*Brief*: Each line below containing the word "first" needs to be shown.

*Records to process*:
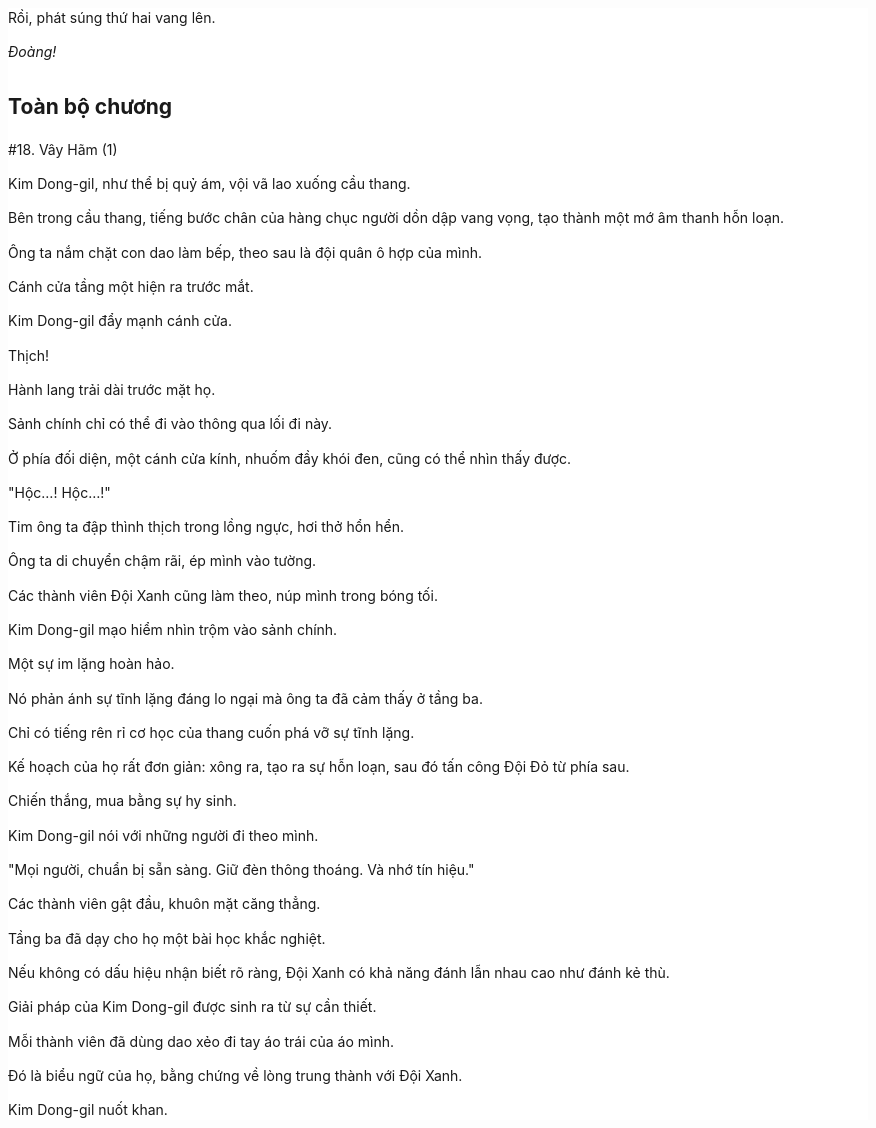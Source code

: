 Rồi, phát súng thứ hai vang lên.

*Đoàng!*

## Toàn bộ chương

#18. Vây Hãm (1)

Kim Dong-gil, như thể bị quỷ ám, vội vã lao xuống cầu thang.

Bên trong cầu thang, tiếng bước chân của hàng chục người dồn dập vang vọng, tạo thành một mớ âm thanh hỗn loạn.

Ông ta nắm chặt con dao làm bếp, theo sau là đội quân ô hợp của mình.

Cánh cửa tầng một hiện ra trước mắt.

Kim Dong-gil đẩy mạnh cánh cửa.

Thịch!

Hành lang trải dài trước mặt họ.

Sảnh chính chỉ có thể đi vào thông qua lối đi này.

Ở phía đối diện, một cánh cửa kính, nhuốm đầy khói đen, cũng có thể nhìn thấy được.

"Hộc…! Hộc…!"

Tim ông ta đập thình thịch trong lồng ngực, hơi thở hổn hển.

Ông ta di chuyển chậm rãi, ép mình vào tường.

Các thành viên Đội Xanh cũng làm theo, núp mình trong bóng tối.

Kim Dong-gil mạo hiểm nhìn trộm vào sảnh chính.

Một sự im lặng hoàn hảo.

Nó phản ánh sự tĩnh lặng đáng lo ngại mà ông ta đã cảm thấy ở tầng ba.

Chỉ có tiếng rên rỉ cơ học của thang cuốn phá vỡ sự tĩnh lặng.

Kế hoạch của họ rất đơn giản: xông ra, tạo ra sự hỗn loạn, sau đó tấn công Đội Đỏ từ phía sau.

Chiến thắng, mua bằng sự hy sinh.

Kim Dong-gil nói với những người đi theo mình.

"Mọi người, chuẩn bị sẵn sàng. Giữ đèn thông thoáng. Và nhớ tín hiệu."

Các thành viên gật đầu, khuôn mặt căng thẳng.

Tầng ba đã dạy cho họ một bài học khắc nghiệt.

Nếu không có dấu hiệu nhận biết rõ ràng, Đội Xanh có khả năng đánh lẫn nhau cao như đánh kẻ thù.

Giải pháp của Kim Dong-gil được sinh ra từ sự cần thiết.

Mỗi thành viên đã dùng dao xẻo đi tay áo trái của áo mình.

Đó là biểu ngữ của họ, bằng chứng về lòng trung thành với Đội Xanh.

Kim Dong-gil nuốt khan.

--

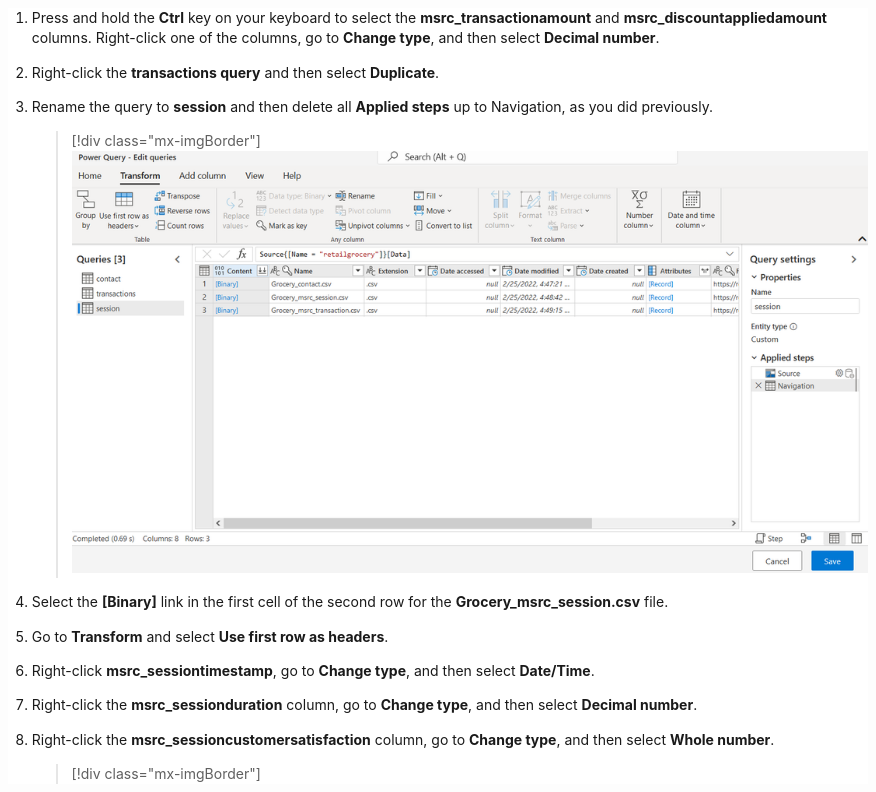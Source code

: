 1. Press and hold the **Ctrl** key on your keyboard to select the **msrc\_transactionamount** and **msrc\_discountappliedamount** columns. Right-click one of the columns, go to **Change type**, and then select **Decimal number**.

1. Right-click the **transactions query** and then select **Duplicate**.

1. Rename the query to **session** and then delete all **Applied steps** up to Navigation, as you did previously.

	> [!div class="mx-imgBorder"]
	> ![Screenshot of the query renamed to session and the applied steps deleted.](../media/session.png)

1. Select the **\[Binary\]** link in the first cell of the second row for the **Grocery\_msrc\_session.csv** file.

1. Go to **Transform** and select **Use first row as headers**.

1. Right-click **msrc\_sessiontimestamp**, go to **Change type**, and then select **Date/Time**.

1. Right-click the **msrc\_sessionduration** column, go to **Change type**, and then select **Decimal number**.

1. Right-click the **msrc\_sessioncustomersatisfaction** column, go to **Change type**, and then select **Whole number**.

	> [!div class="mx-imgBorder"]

...

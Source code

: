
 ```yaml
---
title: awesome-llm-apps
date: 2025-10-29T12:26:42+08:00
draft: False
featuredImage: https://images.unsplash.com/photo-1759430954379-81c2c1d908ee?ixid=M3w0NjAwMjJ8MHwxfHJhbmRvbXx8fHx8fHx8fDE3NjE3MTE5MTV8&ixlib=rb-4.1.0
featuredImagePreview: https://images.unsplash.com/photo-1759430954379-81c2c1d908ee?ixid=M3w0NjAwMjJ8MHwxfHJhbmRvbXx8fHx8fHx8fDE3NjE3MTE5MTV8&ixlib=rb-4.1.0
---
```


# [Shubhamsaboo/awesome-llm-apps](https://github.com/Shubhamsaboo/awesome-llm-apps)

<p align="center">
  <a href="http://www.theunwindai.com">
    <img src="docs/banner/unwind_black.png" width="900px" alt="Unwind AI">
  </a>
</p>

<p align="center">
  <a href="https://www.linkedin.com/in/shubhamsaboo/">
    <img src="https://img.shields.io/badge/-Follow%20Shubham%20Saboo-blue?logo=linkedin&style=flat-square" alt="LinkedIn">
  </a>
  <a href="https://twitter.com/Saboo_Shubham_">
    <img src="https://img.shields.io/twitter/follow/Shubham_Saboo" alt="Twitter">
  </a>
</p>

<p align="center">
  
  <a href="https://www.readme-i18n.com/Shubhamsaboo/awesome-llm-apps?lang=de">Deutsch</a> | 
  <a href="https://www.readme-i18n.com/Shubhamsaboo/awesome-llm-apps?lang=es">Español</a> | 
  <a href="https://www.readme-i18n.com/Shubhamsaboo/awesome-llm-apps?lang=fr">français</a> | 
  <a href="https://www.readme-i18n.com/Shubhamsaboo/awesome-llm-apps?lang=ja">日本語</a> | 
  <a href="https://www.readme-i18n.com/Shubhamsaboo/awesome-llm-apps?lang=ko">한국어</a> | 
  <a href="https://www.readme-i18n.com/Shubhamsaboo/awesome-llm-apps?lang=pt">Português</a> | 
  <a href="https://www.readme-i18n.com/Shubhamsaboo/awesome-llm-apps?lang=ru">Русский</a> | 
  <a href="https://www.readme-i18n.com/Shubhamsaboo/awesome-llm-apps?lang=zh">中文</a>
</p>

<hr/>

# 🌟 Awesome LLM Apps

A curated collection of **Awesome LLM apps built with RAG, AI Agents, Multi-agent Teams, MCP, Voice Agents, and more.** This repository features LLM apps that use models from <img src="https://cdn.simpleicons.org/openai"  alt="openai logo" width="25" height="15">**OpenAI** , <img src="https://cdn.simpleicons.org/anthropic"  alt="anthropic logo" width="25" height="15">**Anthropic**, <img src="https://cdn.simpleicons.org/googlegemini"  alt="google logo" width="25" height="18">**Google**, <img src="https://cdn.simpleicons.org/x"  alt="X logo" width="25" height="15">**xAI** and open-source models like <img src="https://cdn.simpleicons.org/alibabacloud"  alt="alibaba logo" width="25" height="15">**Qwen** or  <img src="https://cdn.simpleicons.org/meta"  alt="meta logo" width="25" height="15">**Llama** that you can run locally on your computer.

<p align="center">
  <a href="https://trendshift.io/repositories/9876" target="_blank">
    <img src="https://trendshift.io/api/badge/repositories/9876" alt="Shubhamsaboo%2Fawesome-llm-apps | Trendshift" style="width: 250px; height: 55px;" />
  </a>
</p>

*Task output*:
1. Select the **\[Binary\]** link in the first cell of the second row for the **Grocery\_msrc\_session.csv** file.
1. Go to **Transform** and select **Use first row as headers**.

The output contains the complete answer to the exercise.